1- Bernard Hinault
Comme une évidence, cette 1ère place récompense un palmarès hors norme que seul Eddy Merckx peut contester au niveau mondial. En France, l’impact du Blaireau dépasse largement ses 146 victoires chez les pros, entre 1975 et 1986. Parce qu’au-delà de ses 10 victoires en grands Tours, ses 9 classiques et son titre de champion du monde, Bernard Hinault a incarné un cyclisme offensif et flamboyant pendant une décennie au cours de laquelle il n’a jamais cessé de dominer le peloton.
Sans certaines blessures, il aurait même ajouté quelques étages à son palmarès, notamment au moins un Tour de France de plus. Avec, il a parfois réussi l’impossible grâce à un mental hors norme.

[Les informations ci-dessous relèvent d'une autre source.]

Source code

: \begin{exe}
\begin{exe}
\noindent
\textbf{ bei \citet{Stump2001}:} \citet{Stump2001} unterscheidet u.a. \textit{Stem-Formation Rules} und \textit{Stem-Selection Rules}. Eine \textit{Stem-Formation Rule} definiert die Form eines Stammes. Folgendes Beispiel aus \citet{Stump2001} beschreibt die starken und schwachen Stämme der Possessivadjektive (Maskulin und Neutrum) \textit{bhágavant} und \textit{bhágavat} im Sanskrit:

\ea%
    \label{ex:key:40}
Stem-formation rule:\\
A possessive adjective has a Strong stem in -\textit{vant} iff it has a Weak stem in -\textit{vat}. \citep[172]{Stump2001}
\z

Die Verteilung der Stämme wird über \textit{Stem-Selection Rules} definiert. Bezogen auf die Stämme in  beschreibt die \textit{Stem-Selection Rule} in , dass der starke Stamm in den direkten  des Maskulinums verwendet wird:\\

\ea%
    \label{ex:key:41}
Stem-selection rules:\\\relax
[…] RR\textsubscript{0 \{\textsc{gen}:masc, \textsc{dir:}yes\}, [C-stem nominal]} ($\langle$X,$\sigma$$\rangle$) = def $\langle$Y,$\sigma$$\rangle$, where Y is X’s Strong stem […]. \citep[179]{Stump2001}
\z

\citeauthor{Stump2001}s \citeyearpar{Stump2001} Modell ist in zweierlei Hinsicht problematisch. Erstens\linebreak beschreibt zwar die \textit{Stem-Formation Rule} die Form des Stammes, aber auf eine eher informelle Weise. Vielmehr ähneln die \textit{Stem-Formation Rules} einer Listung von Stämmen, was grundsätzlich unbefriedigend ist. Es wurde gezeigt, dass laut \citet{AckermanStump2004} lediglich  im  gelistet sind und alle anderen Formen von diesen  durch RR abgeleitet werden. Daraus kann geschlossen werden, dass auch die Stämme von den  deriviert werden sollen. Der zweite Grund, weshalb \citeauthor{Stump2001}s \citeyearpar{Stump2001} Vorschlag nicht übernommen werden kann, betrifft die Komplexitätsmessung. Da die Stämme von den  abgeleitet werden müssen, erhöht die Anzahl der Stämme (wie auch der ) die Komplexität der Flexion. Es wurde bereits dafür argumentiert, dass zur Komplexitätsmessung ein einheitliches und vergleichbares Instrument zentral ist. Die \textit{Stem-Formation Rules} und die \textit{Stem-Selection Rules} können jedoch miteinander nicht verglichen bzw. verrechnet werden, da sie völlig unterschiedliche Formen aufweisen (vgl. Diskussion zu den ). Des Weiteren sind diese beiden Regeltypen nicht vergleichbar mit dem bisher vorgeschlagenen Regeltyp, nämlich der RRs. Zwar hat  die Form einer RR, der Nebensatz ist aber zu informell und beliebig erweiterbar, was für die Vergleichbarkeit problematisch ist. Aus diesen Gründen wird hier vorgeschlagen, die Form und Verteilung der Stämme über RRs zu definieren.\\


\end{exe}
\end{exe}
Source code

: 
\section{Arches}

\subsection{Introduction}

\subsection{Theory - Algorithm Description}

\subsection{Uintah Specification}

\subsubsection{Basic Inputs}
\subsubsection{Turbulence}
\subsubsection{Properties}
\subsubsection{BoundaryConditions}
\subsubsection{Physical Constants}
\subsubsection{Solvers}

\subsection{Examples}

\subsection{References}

Il était le plus complet de tous, le plus têtu, le plus professionnel et le plus craint aussi.
En s’appuyant sur cette réputation, il a mis tous ses concurrents à sa botte, de Zoetemelk à Fignon, en passant par Moser ou LeMond qu’il accompagna au sommet avec la bénédiction de Tapie. Transcendé par une volonté farouche de marquer son temps, en allant gagner sur des terrains qui n’étaient pas forcément les siens, son panache lui a aussi permis de gagner les coeurs.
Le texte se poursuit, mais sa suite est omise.